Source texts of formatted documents
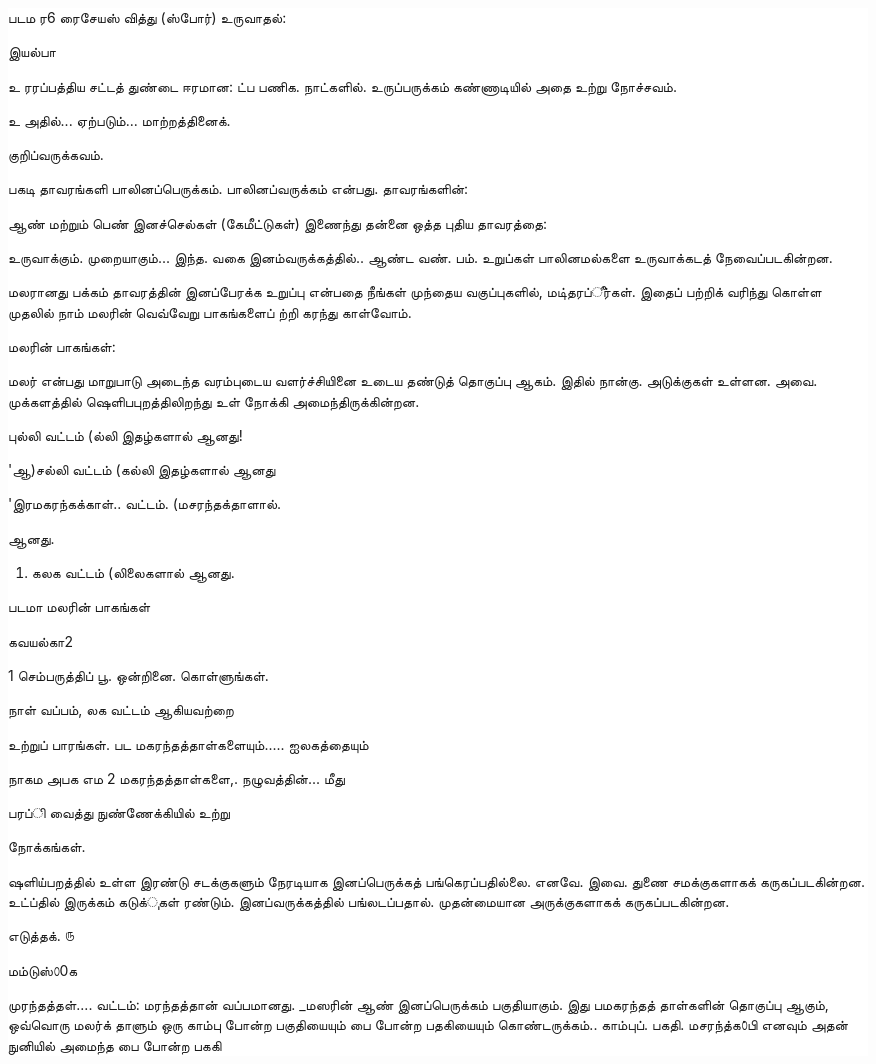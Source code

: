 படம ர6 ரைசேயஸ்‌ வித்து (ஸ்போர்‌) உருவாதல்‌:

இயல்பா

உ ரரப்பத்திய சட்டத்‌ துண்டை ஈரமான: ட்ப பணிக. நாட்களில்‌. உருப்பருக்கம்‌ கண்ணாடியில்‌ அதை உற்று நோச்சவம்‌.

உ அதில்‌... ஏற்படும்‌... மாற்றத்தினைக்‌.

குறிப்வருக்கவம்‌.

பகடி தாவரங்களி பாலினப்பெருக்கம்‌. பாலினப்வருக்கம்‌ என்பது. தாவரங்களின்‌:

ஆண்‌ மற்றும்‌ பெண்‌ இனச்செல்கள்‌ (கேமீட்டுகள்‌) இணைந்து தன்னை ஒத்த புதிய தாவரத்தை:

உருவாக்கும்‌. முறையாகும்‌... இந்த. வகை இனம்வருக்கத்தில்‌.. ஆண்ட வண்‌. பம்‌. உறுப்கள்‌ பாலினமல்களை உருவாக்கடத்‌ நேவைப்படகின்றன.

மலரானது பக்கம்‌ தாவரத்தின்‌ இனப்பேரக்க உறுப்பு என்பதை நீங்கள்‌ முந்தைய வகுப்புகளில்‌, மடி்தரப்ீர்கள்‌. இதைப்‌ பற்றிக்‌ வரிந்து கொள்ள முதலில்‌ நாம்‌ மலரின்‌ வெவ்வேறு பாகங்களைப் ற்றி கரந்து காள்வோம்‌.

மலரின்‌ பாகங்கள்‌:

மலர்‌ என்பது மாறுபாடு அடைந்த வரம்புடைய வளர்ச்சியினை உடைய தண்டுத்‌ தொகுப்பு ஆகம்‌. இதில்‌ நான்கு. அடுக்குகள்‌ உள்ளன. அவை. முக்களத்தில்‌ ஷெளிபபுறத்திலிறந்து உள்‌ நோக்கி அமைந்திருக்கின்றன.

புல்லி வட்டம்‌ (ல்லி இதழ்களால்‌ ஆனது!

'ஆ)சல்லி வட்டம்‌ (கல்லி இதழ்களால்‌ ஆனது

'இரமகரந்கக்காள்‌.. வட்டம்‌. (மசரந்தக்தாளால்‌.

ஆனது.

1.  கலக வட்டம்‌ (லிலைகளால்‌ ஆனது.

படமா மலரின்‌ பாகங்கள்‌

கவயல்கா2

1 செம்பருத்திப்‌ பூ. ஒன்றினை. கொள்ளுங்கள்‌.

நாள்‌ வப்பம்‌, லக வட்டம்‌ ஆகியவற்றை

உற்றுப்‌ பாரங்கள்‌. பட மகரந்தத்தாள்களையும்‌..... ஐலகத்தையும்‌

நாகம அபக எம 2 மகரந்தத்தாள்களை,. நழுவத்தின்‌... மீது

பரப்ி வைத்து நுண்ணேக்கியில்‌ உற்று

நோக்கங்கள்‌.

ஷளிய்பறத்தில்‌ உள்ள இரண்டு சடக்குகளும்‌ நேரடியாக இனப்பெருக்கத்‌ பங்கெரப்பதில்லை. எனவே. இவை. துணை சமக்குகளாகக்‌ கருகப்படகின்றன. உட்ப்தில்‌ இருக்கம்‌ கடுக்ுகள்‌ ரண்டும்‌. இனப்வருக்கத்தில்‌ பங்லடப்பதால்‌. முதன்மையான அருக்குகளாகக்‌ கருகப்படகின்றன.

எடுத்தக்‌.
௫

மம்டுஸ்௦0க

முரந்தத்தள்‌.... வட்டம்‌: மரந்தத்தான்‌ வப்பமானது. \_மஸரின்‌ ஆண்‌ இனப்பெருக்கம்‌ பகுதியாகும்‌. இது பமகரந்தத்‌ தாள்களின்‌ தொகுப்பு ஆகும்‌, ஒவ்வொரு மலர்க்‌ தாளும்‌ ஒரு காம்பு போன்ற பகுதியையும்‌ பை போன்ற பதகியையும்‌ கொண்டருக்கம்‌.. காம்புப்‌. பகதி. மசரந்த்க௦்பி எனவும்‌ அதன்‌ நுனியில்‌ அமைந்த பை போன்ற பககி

* * *

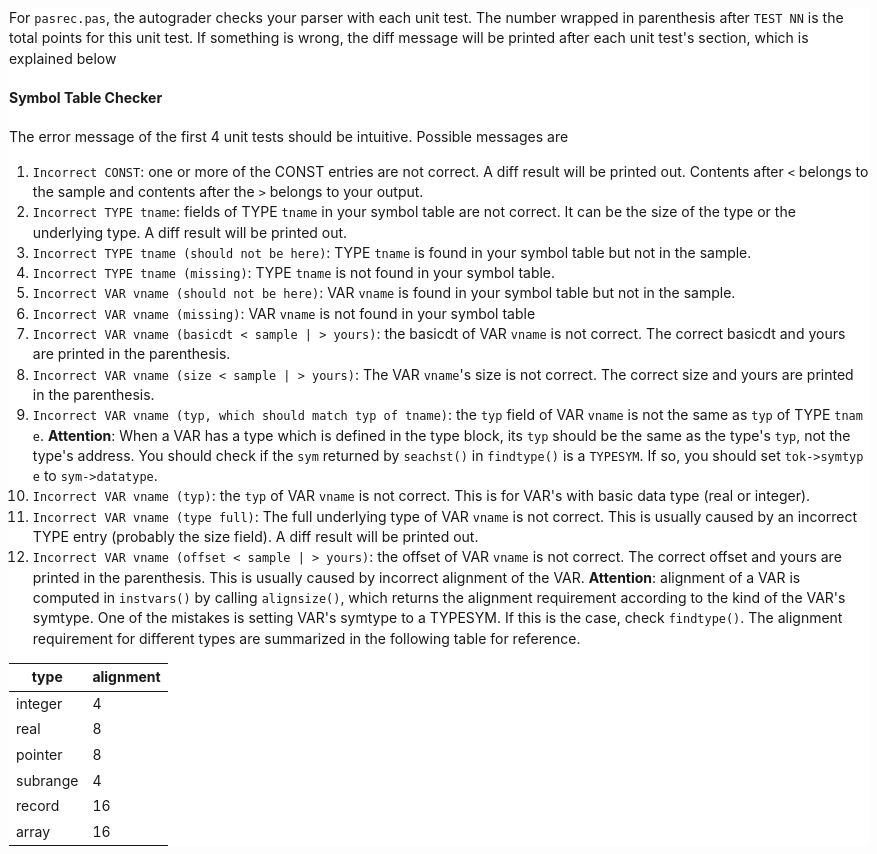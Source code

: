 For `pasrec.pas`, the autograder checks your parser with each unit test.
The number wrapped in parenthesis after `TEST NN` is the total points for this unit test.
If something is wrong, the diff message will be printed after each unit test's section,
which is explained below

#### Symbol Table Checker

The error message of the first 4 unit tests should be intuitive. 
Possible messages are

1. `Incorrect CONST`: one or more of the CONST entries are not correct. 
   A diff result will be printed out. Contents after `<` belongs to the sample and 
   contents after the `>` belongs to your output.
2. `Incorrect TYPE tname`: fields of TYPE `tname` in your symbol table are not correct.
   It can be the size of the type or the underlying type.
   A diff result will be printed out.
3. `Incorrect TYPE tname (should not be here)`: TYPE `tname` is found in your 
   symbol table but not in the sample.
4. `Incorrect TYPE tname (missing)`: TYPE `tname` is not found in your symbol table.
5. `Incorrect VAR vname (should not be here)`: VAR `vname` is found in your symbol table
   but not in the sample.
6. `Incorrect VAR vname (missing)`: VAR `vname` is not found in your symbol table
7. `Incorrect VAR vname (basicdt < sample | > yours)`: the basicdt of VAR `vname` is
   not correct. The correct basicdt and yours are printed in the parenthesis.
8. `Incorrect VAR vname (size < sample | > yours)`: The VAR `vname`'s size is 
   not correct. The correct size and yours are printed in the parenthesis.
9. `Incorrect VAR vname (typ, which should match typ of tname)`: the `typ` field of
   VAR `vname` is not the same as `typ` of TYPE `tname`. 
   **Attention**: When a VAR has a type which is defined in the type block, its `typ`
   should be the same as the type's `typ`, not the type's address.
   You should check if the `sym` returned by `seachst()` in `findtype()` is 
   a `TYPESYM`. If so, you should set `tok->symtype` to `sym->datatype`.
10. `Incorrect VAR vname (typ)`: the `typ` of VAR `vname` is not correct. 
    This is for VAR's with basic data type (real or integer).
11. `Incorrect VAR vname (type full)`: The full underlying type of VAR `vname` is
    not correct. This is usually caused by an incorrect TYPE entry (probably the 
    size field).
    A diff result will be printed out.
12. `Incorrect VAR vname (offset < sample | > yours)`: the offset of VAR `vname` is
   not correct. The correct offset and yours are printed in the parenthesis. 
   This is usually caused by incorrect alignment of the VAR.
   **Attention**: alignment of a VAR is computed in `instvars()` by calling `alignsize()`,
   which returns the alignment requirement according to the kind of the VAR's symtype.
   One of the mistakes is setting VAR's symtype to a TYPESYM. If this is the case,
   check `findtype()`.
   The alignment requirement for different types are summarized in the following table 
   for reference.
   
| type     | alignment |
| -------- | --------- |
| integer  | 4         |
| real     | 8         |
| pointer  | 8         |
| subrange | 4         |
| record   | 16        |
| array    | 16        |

== TASK OBJECTIVE ==
The lines you need are those with the word "found"; list them from the entries.

== YOUR RESPONSE ==
3. `Incorrect TYPE tname (should not be here)`: TYPE `tname` is found in your 
4. `Incorrect TYPE tname (missing)`: TYPE `tname` is not found in your symbol table.
5. `Incorrect VAR vname (should not be here)`: VAR `vname` is found in your symbol table
6. `Incorrect VAR vname (missing)`: VAR `vname` is not found in your symbol table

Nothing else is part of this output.